A research plan is crucial in understanding the aims and objectives of the study as it describes the proposed research’s principal elements: how and what will be researched. It is a broader term than research methods as it is broad and not specific (Punch and Punch, 2005). This consists of the following parts:

  • Aim and objectives in clear and precise terms.
  • Background of the study and its significance.
  • Progress report.
  • Preliminary studies.
  • Research methodology.
The "Research Onion" Source: Saunders, Philip and Thornhill (2009)
The research onion. (Source: Saunders, Philip and Thornhill, 2009)

Research approaches

Researches can be of any of the following approaches described as under:

Qualitative study

A qualitative study is also known as ethnographic research. It studies things in their natural settings, attempting to interpret them. It involves the studied use and collection of a variety of empirical materials- a case study, personal experience, introspective, life story, interviews, observational history, interaction and visual texts (Denzin and Lincoln, 1994: 2). The major factors researchers keep in mind during this type of research are inductive reasoning, development of hypotheses, attitudes, processes and beliefs of the people. However, the shortcomings of qualitative research are that it is broad, vague and inclusive (Merriam, 2009).

Descriptive study

Descriptive study, as the name suggests, describes the attitudes and behaviours observed during the investigation.
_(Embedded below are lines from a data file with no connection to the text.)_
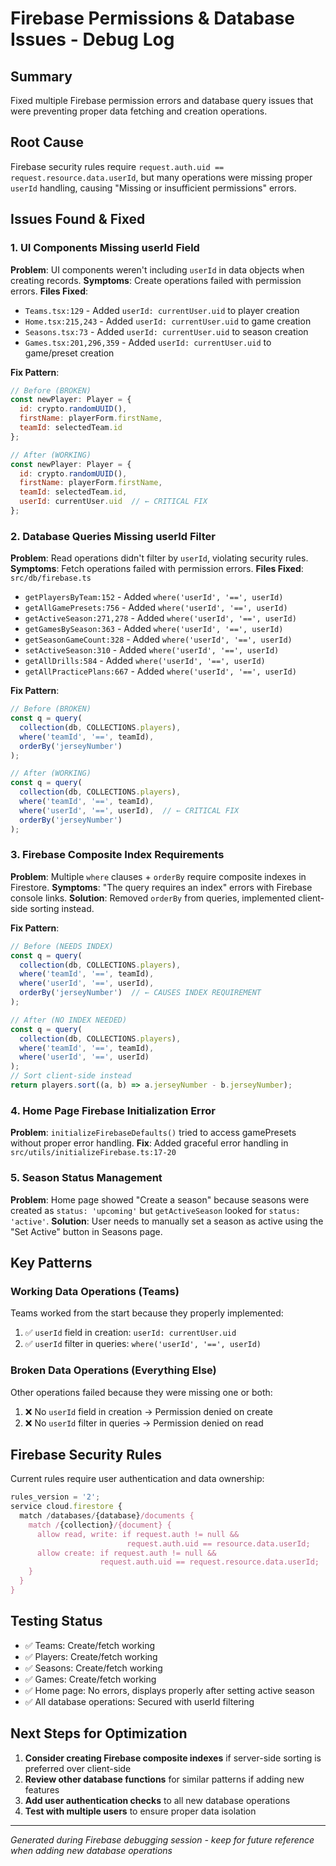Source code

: # Firebase Permissions & Database Issues - Debug Log

## Summary
Fixed multiple Firebase permission errors and database query issues that were preventing proper data fetching and creation operations.

## Root Cause
Firebase security rules require `request.auth.uid == request.resource.data.userId`, but many operations were missing proper `userId` handling, causing "Missing or insufficient permissions" errors.

## Issues Found & Fixed

### 1. **UI Components Missing userId Field**
**Problem**: UI components weren't including `userId` in data objects when creating records.
**Symptoms**: Create operations failed with permission errors.
**Files Fixed**:
- `Teams.tsx:129` - Added `userId: currentUser.uid` to player creation
- `Home.tsx:215,243` - Added `userId: currentUser.uid` to game creation
- `Seasons.tsx:73` - Added `userId: currentUser.uid` to season creation
- `Games.tsx:201,296,359` - Added `userId: currentUser.uid` to game/preset creation

**Fix Pattern**:
```javascript
// Before (BROKEN)
const newPlayer: Player = {
  id: crypto.randomUUID(),
  firstName: playerForm.firstName,
  teamId: selectedTeam.id
};

// After (WORKING)
const newPlayer: Player = {
  id: crypto.randomUUID(),
  firstName: playerForm.firstName,
  teamId: selectedTeam.id,
  userId: currentUser.uid  // ← CRITICAL FIX
};
```

### 2. **Database Queries Missing userId Filter**
**Problem**: Read operations didn't filter by `userId`, violating security rules.
**Symptoms**: Fetch operations failed with permission errors.
**Files Fixed**: `src/db/firebase.ts`
- `getPlayersByTeam:152` - Added `where('userId', '==', userId)`
- `getAllGamePresets:756` - Added `where('userId', '==', userId)`
- `getActiveSeason:271,278` - Added `where('userId', '==', userId)`
- `getGamesBySeason:363` - Added `where('userId', '==', userId)`
- `getSeasonGameCount:328` - Added `where('userId', '==', userId)`
- `setActiveSeason:310` - Added `where('userId', '==', userId)`
- `getAllDrills:584` - Added `where('userId', '==', userId)`
- `getAllPracticePlans:667` - Added `where('userId', '==', userId)`

**Fix Pattern**:
```javascript
// Before (BROKEN)
const q = query(
  collection(db, COLLECTIONS.players),
  where('teamId', '==', teamId),
  orderBy('jerseyNumber')
);

// After (WORKING)
const q = query(
  collection(db, COLLECTIONS.players),
  where('teamId', '==', teamId),
  where('userId', '==', userId),  // ← CRITICAL FIX
  orderBy('jerseyNumber')
);
```

### 3. **Firebase Composite Index Requirements**
**Problem**: Multiple `where` clauses + `orderBy` require composite indexes in Firestore.
**Symptoms**: "The query requires an index" errors with Firebase console links.
**Solution**: Removed `orderBy` from queries, implemented client-side sorting instead.

**Fix Pattern**:
```javascript
// Before (NEEDS INDEX)
const q = query(
  collection(db, COLLECTIONS.players),
  where('teamId', '==', teamId),
  where('userId', '==', userId),
  orderBy('jerseyNumber')  // ← CAUSES INDEX REQUIREMENT
);

// After (NO INDEX NEEDED)
const q = query(
  collection(db, COLLECTIONS.players),
  where('teamId', '==', teamId),
  where('userId', '==', userId)
);
// Sort client-side instead
return players.sort((a, b) => a.jerseyNumber - b.jerseyNumber);
```

### 4. **Home Page Firebase Initialization Error**
**Problem**: `initializeFirebaseDefaults()` tried to access gamePresets without proper error handling.
**Fix**: Added graceful error handling in `src/utils/initializeFirebase.ts:17-20`

### 5. **Season Status Management**
**Problem**: Home page showed "Create a season" because seasons were created as `status: 'upcoming'` but `getActiveSeason` looked for `status: 'active'`.
**Solution**: User needs to manually set a season as active using the "Set Active" button in Seasons page.

## Key Patterns

### Working Data Operations (Teams)
Teams worked from the start because they properly implemented:
1. ✅ `userId` field in creation: `userId: currentUser.uid`
2. ✅ `userId` filter in queries: `where('userId', '==', userId)`

### Broken Data Operations (Everything Else)
Other operations failed because they were missing one or both:
1. ❌ No `userId` field in creation → Permission denied on create
2. ❌ No `userId` filter in queries → Permission denied on read

## Firebase Security Rules
Current rules require user authentication and data ownership:
```javascript
rules_version = '2';
service cloud.firestore {
  match /databases/{database}/documents {
    match /{collection}/{document} {
      allow read, write: if request.auth != null &&
                          request.auth.uid == resource.data.userId;
      allow create: if request.auth != null &&
                    request.auth.uid == request.resource.data.userId;
    }
  }
}
```

## Testing Status
- ✅ Teams: Create/fetch working
- ✅ Players: Create/fetch working
- ✅ Seasons: Create/fetch working
- ✅ Games: Create/fetch working
- ✅ Home page: No errors, displays properly after setting active season
- ✅ All database operations: Secured with userId filtering

## Next Steps for Optimization
1. **Consider creating Firebase composite indexes** if server-side sorting is preferred over client-side
2. **Review other database functions** for similar patterns if adding new features
3. **Add user authentication checks** to all new database operations
4. **Test with multiple users** to ensure proper data isolation

---
*Generated during Firebase debugging session - keep for future reference when adding new database operations*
This approaches in many ways converse of experimental research with respect to advantages and disadvantages. It takes place in a natural, real-life setting (Vander Steop and Johnson, 2008). The main aim of descriptive research is to discover new facts about a situation, people, activities or events, or the frequency with which certain events occur. Descriptive research can be conducted using a range of methods like surveys and correlation studies to explore the relationship between variables (Cormack, 2000, p. 213).

Correlation study

Correlation study is one where variables and parameters are related to one another and information is systematically integrated as theories begin to develop (Cohen et al, 2007; p. 16). The main interest in conducting a correlation study is to observe whether two or more variables covary and if so, to establish the directions, magnitudes and forms of the observed relationships (Border, 2006; p.99). In this type of research, there is no attempt to manipulate variables, but observe them as it is.

Causal-comparative study

The casual comparative study typically involves comparing two groups on one dependent variable (Lodico et al, 2010). It is used to explore the reasons behind existing differences between two or more groups. In this sense, it is quite similar to correlation research (Johnson, 2005). It serves as a bridge with descriptive and correlation designs on one end and the experimental designs yet to be considered on the other (Goodwin and Goodwin, 1995, p. 43). The investigation begins by noticing a difference within a set of people.

Experimental study

An experimental study is the easiest type of research. The research is distinguished by three main characteristics: calculation of an independent variable, the related variables are all held consistent and the calculation of the independent variable is observed on the dependent variable.